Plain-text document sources
----------

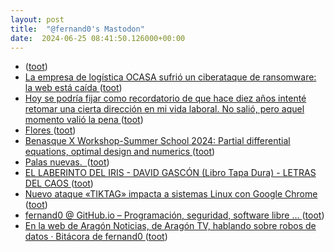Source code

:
 ```yaml
---
layout: post
title:  "@fernand0's Mastodon"
date:  2024-06-25 08:41:50.126000+00:00
---
```

*  [ ](https://mastodon.social/@runjaj) ([toot](https://mastodon.social/@fernand0/112676366590004274))
*  [La empresa de logística OCASA sufrió un ciberataque de ransomware: la web está caída ](https://www.clarin.com/tecnologia/empresa-logistica-ocasa-sufrio-ciberataque-ransomware-web-caida_0_AhR2VtSgrd.htm) ([toot](https://mastodon.social/@fernand0/112676227754466667))
*  [Hoy se podría fijar como recordatorio de que hace diez años intenté retomar una cierta dirección en mi vida laboral. No salió, pero aquel momento valió la pena  ](https://mastodon.social/@fernand0/112676178818741362) ([toot](https://mastodon.social/@fernand0/112676178818741362))
*  [Flores ](https://www.flickr.com/photos/fernand0/53793614497) ([toot](https://mastodon.social/@fernand0/112674658085874524))
*  [Benasque X Workshop-Summer School 2024: Partial differential equations, optimal design and numerics ](https://dcn.nat.fau.eu/events/benasque-x-workshop-summer-school-2024) ([toot](https://mastodon.social/@fernand0/112674569986062724))
*  [Palas nuevas.  ](https://avecesunafoto.wordpress.com/2024/06/24/palas-nuevas) ([toot](https://mastodon.social/@fernand0/112672763870893929))
*  [EL LABERINTO DEL IRIS - DAVID GASCÓN (Libro Tapa Dura) - LETRAS DEL CAOS ](https://letrasdelcaos.com/producto/el-laberinto-del-iris-david-gascon) ([toot](https://mastodon.social/@fernand0/112672674193748266))
*  [Nuevo ataque «TIKTAG» impacta a sistemas Linux con Google Chrome ](https://unaaldia.hispasec.com/2024/06/nuevo-ataque-tiktag-impacta-a-sistemas-linux-con-google-chrome.htm) ([toot](https://mastodon.social/@fernand0/112672599659721423))
*  [fernand0 @ GitHub.io – Programación, seguridad, software libre ... ](http://fernand0.github.io//2024-06-24-analisis-web-herramientas-manual) ([toot](https://mastodon.social/@fernand0/112672323099478113))
*  [En la web de Aragón Noticias, de Aragón TV, hablando sobre robos de datos · Bitácora de fernand0 ](http://blog.elmundoesimperfecto.com/2024/06/21/webNoticiasAragonRoboDatos) ([toot](https://mastodon.social/@fernand0/112672300164888196))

----------

YOUR TASK
Only the text of the records belongs in your answer, copied exactly as it appears above.

SOLUTION TO THIS TASK
Source code

:
 ```yaml
---
layout: post
title:  "@fernand0's Mastodon"
date:  2024-06-25 08:41:50.126000+00:00
---
```

*  [ ](https://mastodon.social/@runjaj) ([toot](https://mastodon.social/@fernand0/112676366590004274))
*  [La empresa de logística OCASA sufrió un ciberataque de ransomware: la web está caída ](https://www.clarin.com/tecnologia/empresa-logistica-ocasa-sufrio-ciberataque-ransomware-web-caida_0_AhR2VtSgrd.htm) ([toot](https://mastodon.social/@fernand0/112676227754466667))
*  [Hoy se podría fijar como recordatorio de que hace diez años intenté retomar una cierta dirección en mi vida laboral. No salió, pero aquel momento valió la pena  ](https://mastodon.social/@fernand0/112676178818741362) ([toot](https://mastodon.social/@fernand0/112676178818741362))
*  [Flores ](https://www.flickr.com/photos/fernand0/53793614497) ([toot](https://mastodon.social/@fernand0/112674658085874524))
*  [Benasque X Workshop-Summer School 2024: Partial differential equations, optimal design and numerics ](https://dcn.nat.fau.eu/events/benasque-x-workshop-summer-school-2024) ([toot](https://mastodon.social/@fernand0/112674569986062724))
*  [Palas nuevas.  ](https://avecesunafoto.wordpress.com/2024/06/24/palas-nuevas) ([toot](https://mastodon.social/@fernand0/112672763870893929))
*  [EL LABERINTO DEL IRIS - DAVID GASCÓN (Libro Tapa Dura) - LETRAS DEL CAOS ](https://letrasdelcaos.com/producto/el-laberinto-del-iris-david-gascon) ([toot](https://mastodon.social/@fernand0/112672674193748266))
*  [Nuevo ataque «TIKTAG» impacta a sistemas Linux con Google Chrome ](https://unaaldia.hispasec.com/2024/06/nuevo-ataque-tiktag-impacta-a-sistemas-linux-con-google-chrome.htm) ([toot](https://mastodon.social/@fernand0/112672599659721423))
*  [fernand0 @ GitHub.io – Programación, seguridad, software libre ... ](http://fernand0.github.io//2024-06-24-analisis-web-herramientas-manual) ([toot](https://mastodon.social/@fernand0/112672323099478113))
*  [En la web de Aragón Noticias, de Aragón TV, hablando sobre robos de datos · Bitácora de fernand0 ](http://blog.elmundoesimperfecto.com/2024/06/21/webNoticiasAragonRoboDatos) ([toot](https://mastodon.social/@fernand0/112672300164888196))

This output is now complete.